» **Document images with source code**
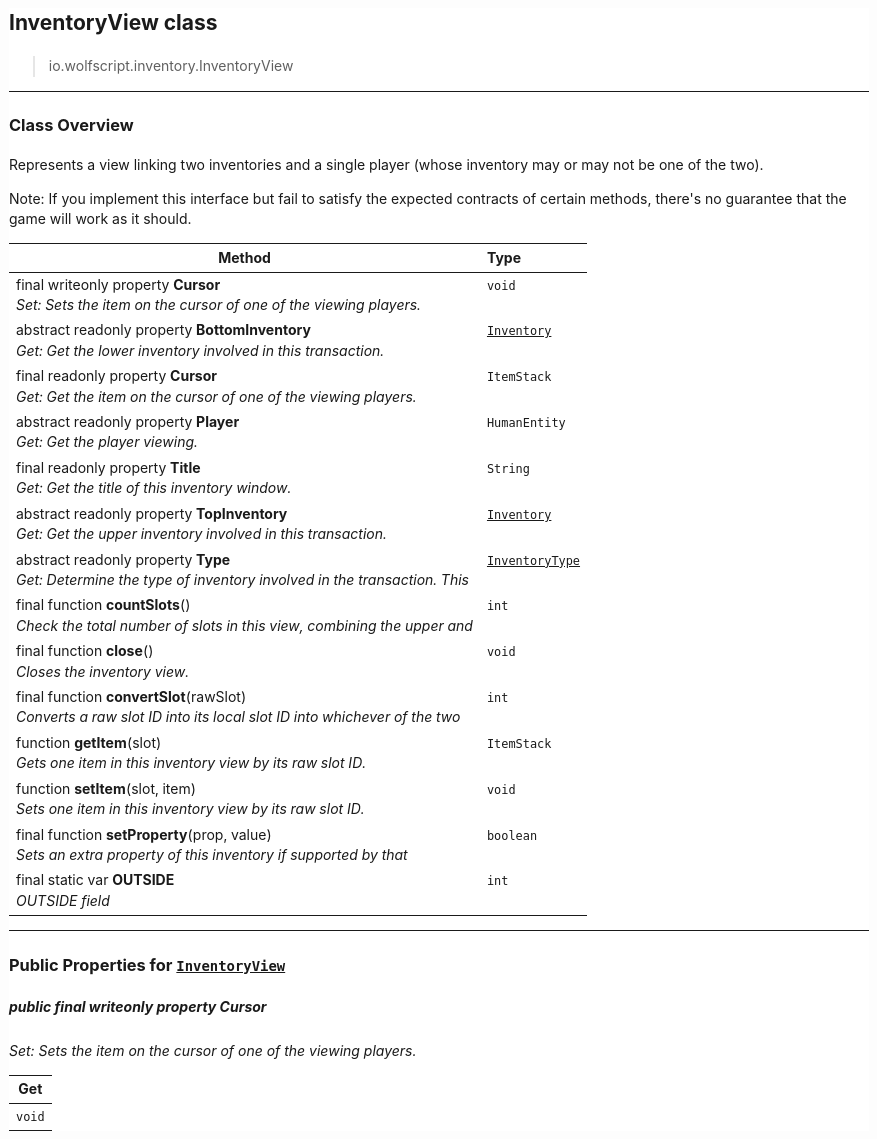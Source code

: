 ## InventoryView __class__

>io.wolfscript.inventory.InventoryView

---

### Class Overview

Represents a view linking two inventories and a single player (whose inventory may or may not be one of the two). <p> Note: If you implement this interface but fail to satisfy the expected contracts of certain methods, there's no guarantee that the game will work as it should.

Method | Type   
--- | :--- 
final writeonly property __Cursor__ <br> _Set: Sets the item on the cursor of one of the viewing players._ | `void`
abstract readonly property __BottomInventory__ <br> _Get: Get the lower inventory involved in this transaction._ | [`Inventory`](Inventory.md)
final readonly property __Cursor__ <br> _Get: Get the item on the cursor of one of the viewing players._ | `ItemStack`
abstract readonly property __Player__ <br> _Get: Get the player viewing._ | `HumanEntity`
final readonly property __Title__ <br> _Get: Get the title of this inventory window._ | `String`
abstract readonly property __TopInventory__ <br> _Get: Get the upper inventory involved in this transaction._ | [`Inventory`](Inventory.md)
abstract readonly property __Type__ <br> _Get: Determine the type of inventory involved in the transaction. This_ | [`InventoryType`](../event/inventory/InventoryType.md)
final function __countSlots__() <br> _Check the total number of slots in this view, combining the upper and_ | `int`
final function __close__() <br> _Closes the inventory view._ | `void`
final function __convertSlot__(rawSlot) <br> _Converts a raw slot ID into its local slot ID into whichever of the two_ | `int`
 function __getItem__(slot) <br> _Gets one item in this inventory view by its raw slot ID._ | `ItemStack`
 function __setItem__(slot, item) <br> _Sets one item in this inventory view by its raw slot ID._ | `void`
final function __setProperty__(prop, value) <br> _Sets an extra property of this inventory if supported by that_ | `boolean`
final static var __OUTSIDE__ <br> _OUTSIDE field_ | `int`



---


### Public Properties for [`InventoryView`](InventoryView.md)

##### <a id='cursor'></a>public final writeonly property __Cursor__

_Set: Sets the item on the cursor of one of the viewing players._

Get | 
--- | 
`void` |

» **Task item**
The lines that contain the word "readonly" are wanted; copy each of them from the records.

» **Response**
abstract readonly property __BottomInventory__ <br> _Get: Get the lower inventory involved in this transaction._ | [`Inventory`](Inventory.md)
final readonly property __Cursor__ <br> _Get: Get the item on the cursor of one of the viewing players._ | `ItemStack`
abstract readonly property __Player__ <br> _Get: Get the player viewing._ | `HumanEntity`
final readonly property __Title__ <br> _Get: Get the title of this inventory window._ | `String`
abstract readonly property __TopInventory__ <br> _Get: Get the upper inventory involved in this transaction._ | [`Inventory`](Inventory.md)
abstract readonly property __Type__ <br> _Get: Determine the type of inventory involved in the transaction. This_ | [`InventoryType`](../event/inventory/InventoryType.md)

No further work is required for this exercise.